Performance Issues on AVX Instructions

heiko77 · ‎11-25-2011

Hello,

the following code fragment shows up some strange behaviour that I couldn't find described in the docs.

#include
#include

int main() {
float tmp;
volatile __m256 b = _mm256_broadcast_ss(&tmp);

asm volatile ("nop"); // align jump target to 16 byte

for (int i=0;i<1000000000;i++) {
asm volatile("vpmuludq %xmm1, %xmm0, %xmm1");
}

}

This code runs in approx. 5.5 billion cycles.

If I comment out the broadcast, the codes runs in 4.5 billion cycles. It seems that the broadcast sets the saved flag in the avx status reg and the AVX instructions in the loop never clear this flag and all following AVX instructions are suffering a penalty.

If I add a "vzeroupper" instruction after the broadcast the code runs in expected time.

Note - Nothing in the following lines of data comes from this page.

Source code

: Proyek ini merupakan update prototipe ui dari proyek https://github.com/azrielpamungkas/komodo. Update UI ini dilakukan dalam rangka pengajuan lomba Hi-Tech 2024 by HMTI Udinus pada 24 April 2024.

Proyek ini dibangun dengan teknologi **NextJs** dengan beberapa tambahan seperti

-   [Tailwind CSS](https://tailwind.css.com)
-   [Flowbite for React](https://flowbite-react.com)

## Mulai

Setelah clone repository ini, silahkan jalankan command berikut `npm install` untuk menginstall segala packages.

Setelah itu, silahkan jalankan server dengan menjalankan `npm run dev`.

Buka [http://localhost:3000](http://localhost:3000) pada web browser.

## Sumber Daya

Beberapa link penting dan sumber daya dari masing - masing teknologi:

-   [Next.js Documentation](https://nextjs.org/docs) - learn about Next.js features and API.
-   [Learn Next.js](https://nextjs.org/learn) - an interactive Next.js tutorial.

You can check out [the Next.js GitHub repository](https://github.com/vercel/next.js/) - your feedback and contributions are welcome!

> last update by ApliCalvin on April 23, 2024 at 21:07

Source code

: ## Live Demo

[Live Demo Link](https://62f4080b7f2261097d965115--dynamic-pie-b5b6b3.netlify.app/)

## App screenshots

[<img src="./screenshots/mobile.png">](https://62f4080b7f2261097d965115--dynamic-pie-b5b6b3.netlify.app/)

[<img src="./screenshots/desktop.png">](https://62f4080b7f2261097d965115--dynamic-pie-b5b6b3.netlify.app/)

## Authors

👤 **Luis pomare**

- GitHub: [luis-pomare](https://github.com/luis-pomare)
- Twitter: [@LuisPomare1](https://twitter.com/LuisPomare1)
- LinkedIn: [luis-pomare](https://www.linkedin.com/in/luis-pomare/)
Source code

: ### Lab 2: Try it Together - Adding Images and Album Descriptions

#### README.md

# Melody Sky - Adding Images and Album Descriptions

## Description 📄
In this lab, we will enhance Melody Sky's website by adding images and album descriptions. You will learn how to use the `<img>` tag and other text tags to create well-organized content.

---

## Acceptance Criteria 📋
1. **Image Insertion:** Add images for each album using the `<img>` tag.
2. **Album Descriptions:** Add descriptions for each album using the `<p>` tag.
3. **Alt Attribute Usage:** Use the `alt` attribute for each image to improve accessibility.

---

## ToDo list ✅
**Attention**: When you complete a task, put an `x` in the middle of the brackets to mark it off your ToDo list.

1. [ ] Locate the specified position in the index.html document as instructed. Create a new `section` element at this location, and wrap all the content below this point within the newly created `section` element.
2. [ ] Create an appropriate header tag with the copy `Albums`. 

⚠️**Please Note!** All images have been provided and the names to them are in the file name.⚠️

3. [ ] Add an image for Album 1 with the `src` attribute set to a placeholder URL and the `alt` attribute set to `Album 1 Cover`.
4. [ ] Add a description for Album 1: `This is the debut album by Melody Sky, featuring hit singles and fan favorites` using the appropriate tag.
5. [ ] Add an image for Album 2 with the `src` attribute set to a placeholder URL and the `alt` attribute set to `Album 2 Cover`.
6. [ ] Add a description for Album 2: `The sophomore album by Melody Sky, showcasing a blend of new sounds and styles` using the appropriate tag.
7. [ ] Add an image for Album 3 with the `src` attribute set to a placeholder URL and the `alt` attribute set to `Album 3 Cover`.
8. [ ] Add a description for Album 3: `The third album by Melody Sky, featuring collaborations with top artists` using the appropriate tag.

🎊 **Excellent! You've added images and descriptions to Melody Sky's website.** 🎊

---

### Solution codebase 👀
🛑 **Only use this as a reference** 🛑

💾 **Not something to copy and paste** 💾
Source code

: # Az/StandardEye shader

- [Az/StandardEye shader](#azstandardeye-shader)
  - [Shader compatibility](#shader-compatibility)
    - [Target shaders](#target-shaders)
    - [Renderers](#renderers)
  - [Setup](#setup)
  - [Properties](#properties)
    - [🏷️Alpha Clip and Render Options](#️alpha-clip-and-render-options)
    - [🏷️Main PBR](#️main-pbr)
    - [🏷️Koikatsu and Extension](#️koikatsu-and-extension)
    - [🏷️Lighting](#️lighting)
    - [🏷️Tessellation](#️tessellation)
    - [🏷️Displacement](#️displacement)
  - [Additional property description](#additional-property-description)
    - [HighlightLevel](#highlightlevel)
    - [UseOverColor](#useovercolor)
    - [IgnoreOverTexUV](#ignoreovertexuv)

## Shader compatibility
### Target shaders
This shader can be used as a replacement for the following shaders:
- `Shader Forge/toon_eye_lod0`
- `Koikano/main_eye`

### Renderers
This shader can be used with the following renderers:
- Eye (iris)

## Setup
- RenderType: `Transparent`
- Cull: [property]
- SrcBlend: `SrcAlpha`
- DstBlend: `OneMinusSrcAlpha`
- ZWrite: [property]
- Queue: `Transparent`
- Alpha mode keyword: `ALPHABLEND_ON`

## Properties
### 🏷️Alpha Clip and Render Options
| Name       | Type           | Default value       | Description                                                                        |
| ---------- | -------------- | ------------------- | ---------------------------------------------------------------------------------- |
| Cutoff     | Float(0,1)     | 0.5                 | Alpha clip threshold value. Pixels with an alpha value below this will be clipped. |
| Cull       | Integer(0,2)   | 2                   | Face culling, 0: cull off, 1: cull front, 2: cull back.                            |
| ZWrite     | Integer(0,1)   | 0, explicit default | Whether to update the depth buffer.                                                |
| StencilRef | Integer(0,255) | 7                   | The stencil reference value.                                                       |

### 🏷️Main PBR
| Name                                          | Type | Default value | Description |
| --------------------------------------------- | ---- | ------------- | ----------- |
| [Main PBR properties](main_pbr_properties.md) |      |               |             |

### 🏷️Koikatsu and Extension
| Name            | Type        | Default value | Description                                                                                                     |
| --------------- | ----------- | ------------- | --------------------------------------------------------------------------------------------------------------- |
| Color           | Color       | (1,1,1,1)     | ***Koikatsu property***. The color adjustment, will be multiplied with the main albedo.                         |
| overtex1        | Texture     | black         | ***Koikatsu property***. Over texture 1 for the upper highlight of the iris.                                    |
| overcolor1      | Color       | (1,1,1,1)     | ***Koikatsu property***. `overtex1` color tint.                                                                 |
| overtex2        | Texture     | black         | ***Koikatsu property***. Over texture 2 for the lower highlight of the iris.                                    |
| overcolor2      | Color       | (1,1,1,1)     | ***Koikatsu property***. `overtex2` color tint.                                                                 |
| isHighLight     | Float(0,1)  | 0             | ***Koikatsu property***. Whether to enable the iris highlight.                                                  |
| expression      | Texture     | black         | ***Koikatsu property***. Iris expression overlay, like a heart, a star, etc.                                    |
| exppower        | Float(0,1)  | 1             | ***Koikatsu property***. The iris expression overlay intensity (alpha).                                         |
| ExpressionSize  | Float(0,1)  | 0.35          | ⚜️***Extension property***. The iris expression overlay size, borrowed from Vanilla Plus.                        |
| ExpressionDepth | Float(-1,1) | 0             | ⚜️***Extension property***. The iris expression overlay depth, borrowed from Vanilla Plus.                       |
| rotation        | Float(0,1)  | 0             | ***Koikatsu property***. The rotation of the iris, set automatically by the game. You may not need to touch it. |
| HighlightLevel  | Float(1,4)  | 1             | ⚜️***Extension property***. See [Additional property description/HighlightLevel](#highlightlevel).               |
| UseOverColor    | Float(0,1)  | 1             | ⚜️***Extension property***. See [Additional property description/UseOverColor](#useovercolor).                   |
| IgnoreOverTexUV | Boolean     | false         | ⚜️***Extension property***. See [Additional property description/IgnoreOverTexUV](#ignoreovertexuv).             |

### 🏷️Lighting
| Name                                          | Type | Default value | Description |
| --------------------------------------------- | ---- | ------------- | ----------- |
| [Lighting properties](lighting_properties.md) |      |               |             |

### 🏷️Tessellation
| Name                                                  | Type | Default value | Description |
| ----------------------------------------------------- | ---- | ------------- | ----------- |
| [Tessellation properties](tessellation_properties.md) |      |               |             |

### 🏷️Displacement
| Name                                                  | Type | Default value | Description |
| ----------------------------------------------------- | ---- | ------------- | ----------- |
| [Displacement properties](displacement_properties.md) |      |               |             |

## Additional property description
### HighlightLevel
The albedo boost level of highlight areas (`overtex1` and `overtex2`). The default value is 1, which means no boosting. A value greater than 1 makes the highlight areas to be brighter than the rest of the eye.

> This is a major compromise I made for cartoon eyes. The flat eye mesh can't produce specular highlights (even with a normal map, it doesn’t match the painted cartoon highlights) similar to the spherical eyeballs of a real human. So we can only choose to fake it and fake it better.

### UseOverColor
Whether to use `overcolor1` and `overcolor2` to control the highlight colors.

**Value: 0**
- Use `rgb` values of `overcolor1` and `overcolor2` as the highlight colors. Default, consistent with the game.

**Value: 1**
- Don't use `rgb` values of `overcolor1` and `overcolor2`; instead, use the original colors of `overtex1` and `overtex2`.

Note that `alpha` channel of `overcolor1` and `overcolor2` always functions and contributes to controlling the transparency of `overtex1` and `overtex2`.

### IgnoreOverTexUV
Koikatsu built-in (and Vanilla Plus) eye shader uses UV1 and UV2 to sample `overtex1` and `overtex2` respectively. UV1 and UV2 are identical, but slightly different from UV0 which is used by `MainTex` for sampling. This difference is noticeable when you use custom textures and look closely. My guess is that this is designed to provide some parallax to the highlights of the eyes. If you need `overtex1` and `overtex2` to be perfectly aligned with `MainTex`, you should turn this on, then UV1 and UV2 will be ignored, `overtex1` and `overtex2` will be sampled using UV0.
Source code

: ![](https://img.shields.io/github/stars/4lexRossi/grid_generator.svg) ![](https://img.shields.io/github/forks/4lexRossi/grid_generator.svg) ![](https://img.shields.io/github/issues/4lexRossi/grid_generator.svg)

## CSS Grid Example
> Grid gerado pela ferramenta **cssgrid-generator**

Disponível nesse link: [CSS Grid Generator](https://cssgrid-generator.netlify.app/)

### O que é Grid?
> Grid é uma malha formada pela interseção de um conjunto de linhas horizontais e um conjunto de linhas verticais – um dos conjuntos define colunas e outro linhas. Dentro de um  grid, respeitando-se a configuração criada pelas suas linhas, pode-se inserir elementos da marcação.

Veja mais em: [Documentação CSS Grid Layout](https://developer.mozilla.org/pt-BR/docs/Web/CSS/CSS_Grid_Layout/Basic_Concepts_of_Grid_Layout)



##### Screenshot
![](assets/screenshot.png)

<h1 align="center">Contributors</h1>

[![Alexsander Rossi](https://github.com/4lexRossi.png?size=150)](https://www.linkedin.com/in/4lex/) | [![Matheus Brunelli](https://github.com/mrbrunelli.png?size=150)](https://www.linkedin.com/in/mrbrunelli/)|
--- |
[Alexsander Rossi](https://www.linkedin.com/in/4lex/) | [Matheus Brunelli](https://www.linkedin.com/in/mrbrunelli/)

Do I have missed something out, or could this be a bug (in documentation or cpu)?

My two questions are:
1. Why is the "saved" flag set, without using any SSE instruction?
2. Why isn't that flag cleared after running the first AVX instruction?

See http://www.intel.com/content/www/my/en/architecture-and-technology/64-ia-32-architectures-optimization-manual.html page 512 for the penalty I'm reffering to.

This behavior is the same using the intel compiler and the gcc.

Best regards,
Heiko

heiko77 · ‎11-29-2011

Can anybody confirm this behaviour as a bug? Or is any further information needed? This issue is a real show stopper for us, so we really have to make some decisions...

Brijender_B_Intel · ‎11-29-2011

Can you please tell which compiler are you using? Also, did you try to look at the assembly generated for differnet configuration? it may tell you whether compiler is generating vzeroupper correctly in all cases or not?

heiko77 · ‎11-29-2011

I used intel compiler and gcc, both are generating the same assembly code without any vzeroupper. In my opinion thats correct, because I'm not using any SSE code. In my understanding vzeroupper is only for mixing SSE and AVX.

The biggest issue in my opinion is, that even if a vzeroupper would be needed, a single avx instruction should bring the same result (with a penalty) than vzeroupper. I'm running a billion AVX instructions and every one of these is delayed!

The test code is generated only to reproduce the error. We have a big simulation project here which has the same runtime if we replace SSE instructions with AVX instructions and let the mailoop only run half the time. In theorie we're expecting nearly a 50% speedup.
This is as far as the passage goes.